Of 15 studied patients (median recording duration 557 days, median seizures 151), 12 patients with >10 seizures after 100 recording days were included in the pseudo-prospective analysis. The presented real-time phase estimation is feasible and can causally estimate the instantaneous phases of HFA cycles with high accuracy. Pseudo-prospective seizure forecasting based on HFA rates and phases performed significantly better than chance in 11 of 12 patients, although there were patient-specific differences. Combining rate and phase information improved forecasting performance compared to using either feature alone. The combined forecast using the best-performing channel yielded a median AUC of 0.70, a median sensitivity of 0.57, and a median specificity of 0.77.

DISCUSSION

These findings show that HFA could be useful for seizure forecasting and represent proof of concept for using prior information of patient-specific relationships between HFA and seizures in pseudo-prospective forecasting. Future seizure forecasting algorithms might benefit from the inclusion of HFA, and the real-time phase estimation approach can be extended to other biomarkers.

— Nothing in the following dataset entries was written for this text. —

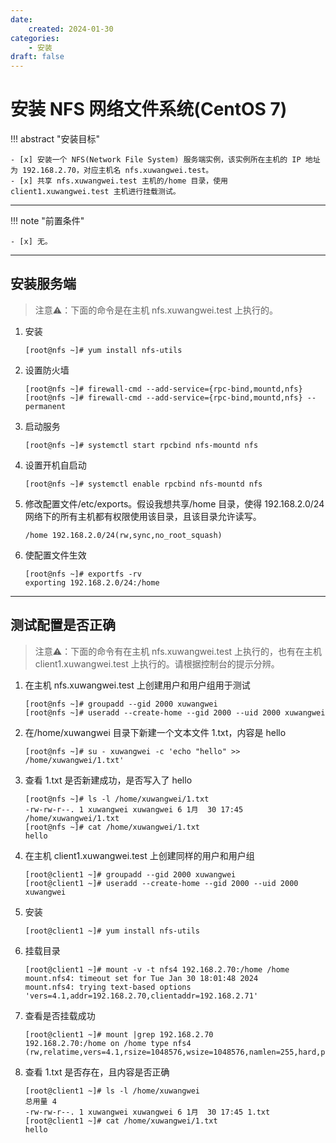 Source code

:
```yaml
---
date: 
    created: 2024-01-30
categories: 
    - 安装
draft: false
---
```


# 安装 NFS 网络文件系统(CentOS 7)

<!-- more -->
!!! abstract "安装目标"

    - [x] 安装一个 NFS(Network File System) 服务端实例，该实例所在主机的 IP 地址为 192.168.2.70，对应主机名 nfs.xuwangwei.test。
    - [x] 共享 nfs.xuwangwei.test 主机的/home 目录，使用 client1.xuwangwei.test 主机进行挂载测试。

---

!!! note "前置条件"

    - [x] 无。

---

## 安装服务端

> 注意⚠️：下面的命令是在主机 nfs.xuwangwei.test 上执行的。

1. 安装

    ```console
    [root@nfs ~]# yum install nfs-utils
    ```

2. 设置防火墙

    ```console
    [root@nfs ~]# firewall-cmd --add-service={rpc-bind,mountd,nfs}
    [root@nfs ~]# firewall-cmd --add-service={rpc-bind,mountd,nfs} --permanent
    ```

3. 启动服务

    ```console
    [root@nfs ~]# systemctl start rpcbind nfs-mountd nfs
    ```

4. 设置开机自启动

    ```console
    [root@nfs ~]# systemctl enable rpcbind nfs-mountd nfs
    ```

5. 修改配置文件/etc/exports。假设我想共享/home 目录，使得 192.168.2.0/24 网络下的所有主机都有权限使用该目录，且该目录允许读写。

    ```console
    /home 192.168.2.0/24(rw,sync,no_root_squash)
    ```

6. 使配置文件生效

    ```console
    [root@nfs ~]# exportfs -rv
    exporting 192.168.2.0/24:/home
    ```

---

## 测试配置是否正确

> 注意⚠️：下面的命令有在主机 nfs.xuwangwei.test 上执行的，也有在主机 client1.xuwangwei.test 上执行的。请根据控制台的提示分辨。

1. 在主机 nfs.xuwangwei.test 上创建用户和用户组用于测试

    ```console
    [root@nfs ~]# groupadd --gid 2000 xuwangwei
    [root@nfs ~]# useradd --create-home --gid 2000 --uid 2000 xuwangwei
    ```

2. 在/home/xuwangwei 目录下新建一个文本文件 1.txt，内容是 hello

    ```console
    [root@nfs ~]# su - xuwangwei -c 'echo "hello" >> /home/xuwangwei/1.txt'
    ```

3. 查看 1.txt 是否新建成功，是否写入了 hello

    ```console
    [root@nfs ~]# ls -l /home/xuwangwei/1.txt
    -rw-rw-r--. 1 xuwangwei xuwangwei 6 1月  30 17:45 /home/xuwangwei/1.txt
    [root@nfs ~]# cat /home/xuwangwei/1.txt
    hello
    ```

4. 在主机 client1.xuwangwei.test 上创建同样的用户和用户组

    ```console
    [root@client1 ~]# groupadd --gid 2000 xuwangwei
    [root@client1 ~]# useradd --create-home --gid 2000 --uid 2000 xuwangwei
    ```

5. 安装

    ```console
    [root@client1 ~]# yum install nfs-utils
    ```

6. 挂载目录

    ```console
    [root@client1 ~]# mount -v -t nfs4 192.168.2.70:/home /home
    mount.nfs4: timeout set for Tue Jan 30 18:01:48 2024
    mount.nfs4: trying text-based options 'vers=4.1,addr=192.168.2.70,clientaddr=192.168.2.71'
    ```

7. 查看是否挂载成功

    ```console
    [root@client1 ~]# mount |grep 192.168.2.70
    192.168.2.70:/home on /home type nfs4 (rw,relatime,vers=4.1,rsize=1048576,wsize=1048576,namlen=255,hard,proto=tcp,timeo=600,retrans=2,sec=sys,clientaddr=192.168.2.71,local_lock=none,addr=192.168.2.70)
    ```

8. 查看 1.txt 是否存在，且内容是否正确

    ```console
    [root@client1 ~]# ls -l /home/xuwangwei
    总用量 4
    -rw-rw-r--. 1 xuwangwei xuwangwei 6 1月  30 17:45 1.txt
    [root@client1 ~]# cat /home/xuwangwei/1.txt 
    hello
    ```
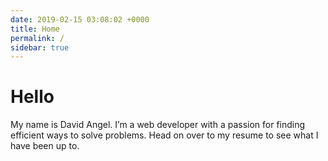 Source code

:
 ```yaml
---
date: 2019-02-15 03:08:02 +0000
title: Home
permalink: /
sidebar: true
---
```


# Hello

My name is David Angel. I’m a web developer with a passion for finding efficient ways to solve problems. Head on over to my <router-link to="/resume">resume</router-link> to see what I have been up to.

CLASSIFICATION OF EVIDENCE

This study provides Class IV evidence that HFA (80-170 Hz) in long-term continuous intracranial EEG can be useful to forecast seizures in patients with refractory epilepsy.

摘要

背景与目的

可靠的癫痫发作预测在癫痫治疗和提高癫痫患者生活质量方面具有重要意义。高频活动(HFA)是过去 20 年来备受关注的生物标志物,但它在癫痫发作预测中的预测价值仍不确定。本研究旨在确定 HFA 在癫痫发作预测中的应用价值。

方法

我们使用了来自耐药性癫痫患者长期连续颅内 EEG 记录中获得的癫痫发作数据和 HFA(80-170 Hz)数据。HFA 周期的瞬时率和相位被用作癫痫发作预测的特征。基于每个单独的 HFA 特征和使用联合方法生成了癫痫发作的前瞻性预测(因果预测)。为了计算前瞻性预测的瞬时相位,使用基于自回归模型的实时相位估计。特征采用加权平均方法进行组合。癫痫发作预测的性能主要通过曲线下面积(AUC)进行评估。

结果

在 15 名研究患者中(中位记录时间 557 天,中位发作 151 次),12 名在 100 天记录后有>10 次发作的患者被纳入前瞻性分析。所提出的实时相位估计是可行的,可以以高精度因果估计 HFA 周期的瞬时相位。基于 HFA 率和相位的前瞻性癫痫发作预测在 12 名患者中的 11 名中表现明显优于随机,尽管存在患者特异性差异。与单独使用任何一种特征相比,组合使用率和相位信息可提高预测性能。使用性能最佳通道的组合预测得到的中位 AUC 为 0.70,中位敏感性为 0.57,中位特异性为 0.77。

讨论

这些发现表明 HFA 可能对癫痫发作预测有用,并为在前瞻性预测中使用患者特定的 HFA 与癫痫发作之间关系的先验信息提供了概念验证。未来的癫痫发作预测算法可能受益于 HFA 的纳入,并且实时相位估计方法可以扩展到其他生物标志物。

证据分类

本研究提供了 IV 级证据,表明长程连续颅内 EEG 中的 HFA(80-170 Hz)可用于预测耐药性癫痫患者的癫痫发作。